Well, maybe they are if you're a pasty-faced pimply high-school heifer from East Pig-Bollock, Wisconsin.


Hmmph!


Roast goose. Rice. Some baby bokchoy. Shploop hot sauce.

[Marinate goose in one part soy sauce, seven parts rice wine, with a hefty pinch of five spice powder for several hours. Roast at 450 degrees Fahrenheit for half an hour, turn once. Lower heat to 400 degrees, roast another forty five minutes or so. Remove, brush all over with some diluted hoisin sauce, and stick it back in the oven for ten or fifteen minutes. Hang it over a drip pan and let it rest for an hour. Chop it into chopstickable pieces and serve it over rice, with some of the drippings. How hard is that, even in East Pig-Bollock, Wyoming? Really?]

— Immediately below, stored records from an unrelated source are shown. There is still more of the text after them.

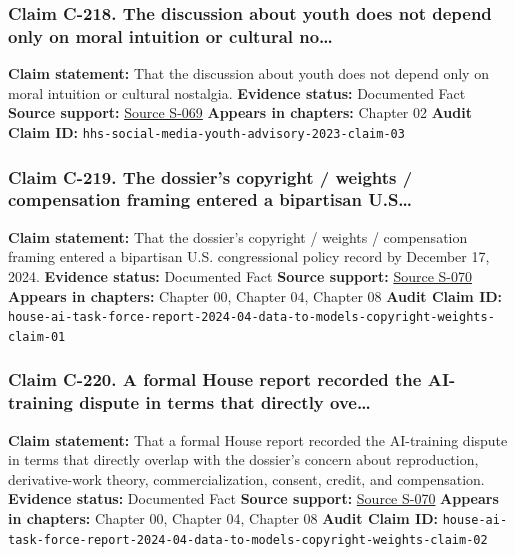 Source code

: \documentclass[
  american,
  11pt,
  letterpaper,
]{article}
\begin{document}
\subsubsection{Claim C-218. The discussion about youth does not depend
only on moral intuition or cultural
no\ldots{}}\label{claim-c-218-the-discussion-about-youth-does-not-depend-only-on-moral-intuition-or-cultural-no}

\textbf{Claim statement:} That the discussion about youth does not
depend only on moral intuition or cultural nostalgia. \textbf{Evidence
status:} Documented Fact \textbf{Source support:}
\hyperref[source-s-069-social-media-and-youth-mental-health-the-u-s-surgeon-general-s-advisory]{Source
S-069} \textbf{Appears in chapters:} Chapter 02 \textbf{Audit Claim ID:}
\texttt{hhs-social-media-youth-advisory-2023-claim-03}

\subsubsection{Claim C-219. The dossier's copyright / weights /
compensation framing entered a bipartisan
U.S\ldots{}}\label{claim-c-219-the-dossier-s-copyright-weights-compensation-framing-entered-a-bipartisan-u-s}

\textbf{Claim statement:} That the dossier's copyright / weights /
compensation framing entered a bipartisan U.S. congressional policy
record by December 17, 2024. \textbf{Evidence status:} Documented Fact
\textbf{Source support:}
\hyperref[source-s-070-bipartisan-house-task-force-report-on-artificial-intelligence]{Source
S-070} \textbf{Appears in chapters:} Chapter 00, Chapter 04, Chapter 08
\textbf{Audit Claim ID:}
\texttt{house-ai-task-force-report-2024-04-data-to-models-copyright-weights-claim-01}

\subsubsection{Claim C-220. A formal House report recorded the
AI-training dispute in terms that directly
ove\ldots{}}\label{claim-c-220-a-formal-house-report-recorded-the-ai-training-dispute-in-terms-that-directly-ove}

\textbf{Claim statement:} That a formal House report recorded the
AI-training dispute in terms that directly overlap with the dossier's
concern about reproduction, derivative-work theory, commercialization,
consent, credit, and compensation. \textbf{Evidence status:} Documented
Fact \textbf{Source support:}
\hyperref[source-s-070-bipartisan-house-task-force-report-on-artificial-intelligence]{Source
S-070} \textbf{Appears in chapters:} Chapter 00, Chapter 04, Chapter 08
\textbf{Audit Claim ID:}
\texttt{house-ai-task-force-report-2024-04-data-to-models-copyright-weights-claim-02}
\end{document}
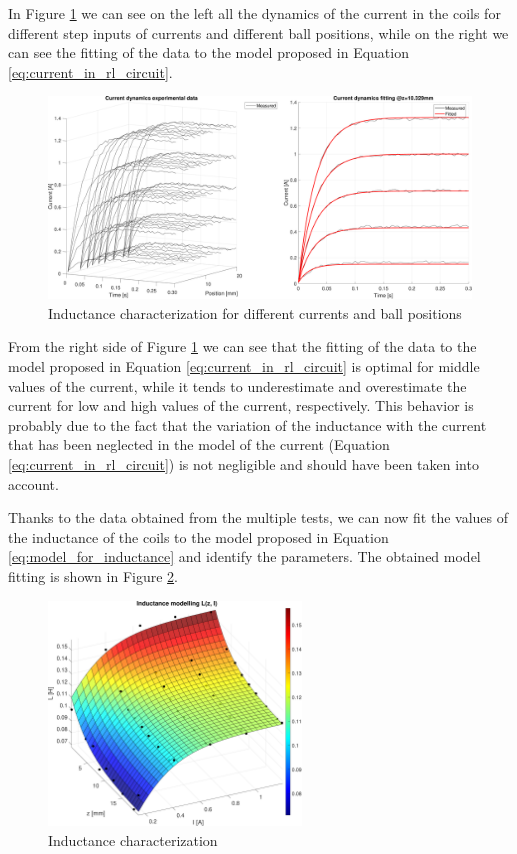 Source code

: In Figure \ref{fig:inductance_characterization_currents} we can see on the left all the dynamics of the current in the coils for different step inputs of currents and different ball positions, while on the right we can see the fitting of the data to the model proposed in Equation \ref{eq:current_in_rl_circuit}.

\begin{figure}[H]
    \centering
    \includegraphics[width=1\textwidth]{img/MATLAB/identification/currents.pdf}
    \caption{Inductance characterization for different currents and ball positions}
    \label{fig:inductance_characterization_currents}
\end{figure}

From the right side of Figure \ref{fig:inductance_characterization_currents} we can see that the fitting of the data to the model proposed in Equation \ref{eq:current_in_rl_circuit} is optimal for middle values of the current, while it tends to underestimate and overestimate the current for low and high values of the current, respectively.
This behavior is probably due to the fact that the variation of the inductance with the current that has been neglected in the model of the current (Equation \ref{eq:current_in_rl_circuit}) is not negligible and should have been taken into account.

Thanks to the data obtained from the multiple tests, we can now fit the values of the inductance of the coils to the model proposed in Equation \ref{eq:model_for_inductance} and identify the parameters.
The obtained model fitting is shown in Figure \ref{fig:inductance_characterization_inductance}.

\begin{figure}[H]
    \centering
    \includegraphics[width=0.6\textwidth]{img/MATLAB/identification/inductance.pdf}
    \caption{Inductance characterization}
    \label{fig:inductance_characterization_inductance}
\end{figure}

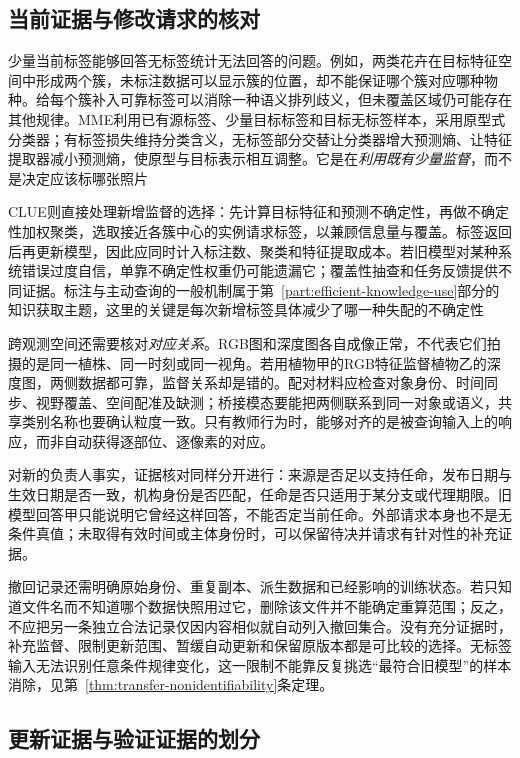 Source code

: \subsection{当前证据与修改请求的核对}
\label{sec:ket-update-current-evidence}

少量当前标签能够回答无标签统计无法回答的问题。例如，两类花卉在目标特征空间中形成两个簇，未标注数据可以显示簇的位置，却不能保证哪个簇对应哪种物种。给每个簇补入可靠标签可以消除一种语义排列歧义，但未覆盖区域仍可能存在其他规律。MME利用已有源标签、少量目标标签和目标无标签样本，采用原型式分类器；有标签损失维持分类含义，无标签部分交替让分类器增大预测熵、让特征提取器减小预测熵，使原型与目标表示相互调整。它是在\emph{利用既有少量监督}，而不是决定应该标哪张照片

CLUE则直接处理新增监督的选择：先计算目标特征和预测不确定性，再做不确定性加权聚类，选取接近各簇中心的实例请求标签，以兼顾信息量与覆盖。标签返回后再更新模型，因此应同时计入标注数、聚类和特征提取成本。若旧模型对某种系统错误过度自信，单靠不确定性权重仍可能遗漏它；覆盖性抽查和任务反馈提供不同证据。标注与主动查询的一般机制属于第~\ref{part:efficient-knowledge-use}部分的知识获取主题，这里的关键是每次新增标签具体减少了哪一种失配的不确定性

跨观测空间还需要核对\emph{对应关系}。RGB图和深度图各自成像正常，不代表它们拍摄的是同一植株、同一时刻或同一视角。若用植物甲的RGB特征监督植物乙的深度图，两侧数据都可靠，监督关系却是错的。配对材料应检查对象身份、时间同步、视野覆盖、空间配准及缺测；桥接模态要能把两侧联系到同一对象或语义，共享类别名称也要确认粒度一致。只有教师行为时，能够对齐的是被查询输入上的响应，而非自动获得逐部位、逐像素的对应。

对新的负责人事实，证据核对同样分开进行：来源是否足以支持任命，发布日期与生效日期是否一致，机构身份是否匹配，任命是否只适用于某分支或代理期限。旧模型回答甲只能说明它曾经这样回答，不能否定当前任命。外部请求本身也不是无条件真值；未取得有效时间或主体身份时，可以保留待决并请求有针对性的补充证据。

撤回记录还需明确原始身份、重复副本、派生数据和已经影响的训练状态。若只知道文件名而不知道哪个数据快照用过它，删除该文件并不能确定重算范围；反之，不应把另一条独立合法记录仅因内容相似就自动列入撤回集合。没有充分证据时，补充监督、限制更新范围、暂缓自动更新和保留原版本都是可比较的选择。无标签输入无法识别任意条件规律变化，这一限制不能靠反复挑选“最符合旧模型”的样本消除，见第~\ref{thm:transfer-nonidentifiability}条定理。

\subsection{更新证据与验证证据的划分}
\label{sec:ket-update-split}

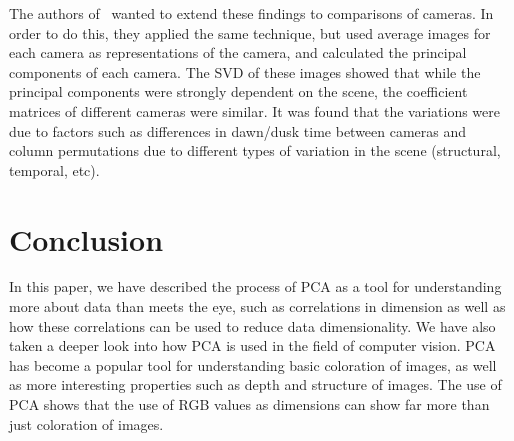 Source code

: \documentclass[11pt]{article}
\begin{document}
The authors of~\cite{many-outdoor-scenes} wanted to extend these findings to comparisons of cameras. In order to do this, they applied the same technique, but used average images for each camera as representations of the camera, and calculated the principal components of each camera. The SVD of these images showed that while the principal components were strongly dependent on the scene, the coefficient matrices of different cameras were similar. It was found that the variations were due to factors such as differences in dawn/dusk time between cameras and column permutations due to different types of variation in the scene (structural, temporal, etc). 

\section{Conclusion}
In this paper, we have described the process of PCA as a tool for understanding more about data than meets the eye, such as correlations in dimension as well as how these correlations can be used to reduce data dimensionality. We have also taken a deeper look into how PCA is used in the field of computer vision. PCA has become a popular tool for understanding basic coloration of images, as well as more interesting properties such as depth and structure of images. The use of PCA shows that the use of RGB values as dimensions can show far more than just coloration of images. 



\end{document}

A wedge of hot apple pie with some vanilla ice-cream on top would be a nice way to end lunch.

Oh, you can't find that in the financial district either?

Pig Bollocks!


==========================================================================
NOTE: Readers may contact me directly:

LETTER BOX.
All correspondence will be kept in confidence.
==========================================================================

No comments:

Search This Blog

FOG CAUSES FITS

When I woke up on Tuesday the fog was thick enough to cut it with a knife. Much much later it had disappeared. My late lunch in Chinatown wa...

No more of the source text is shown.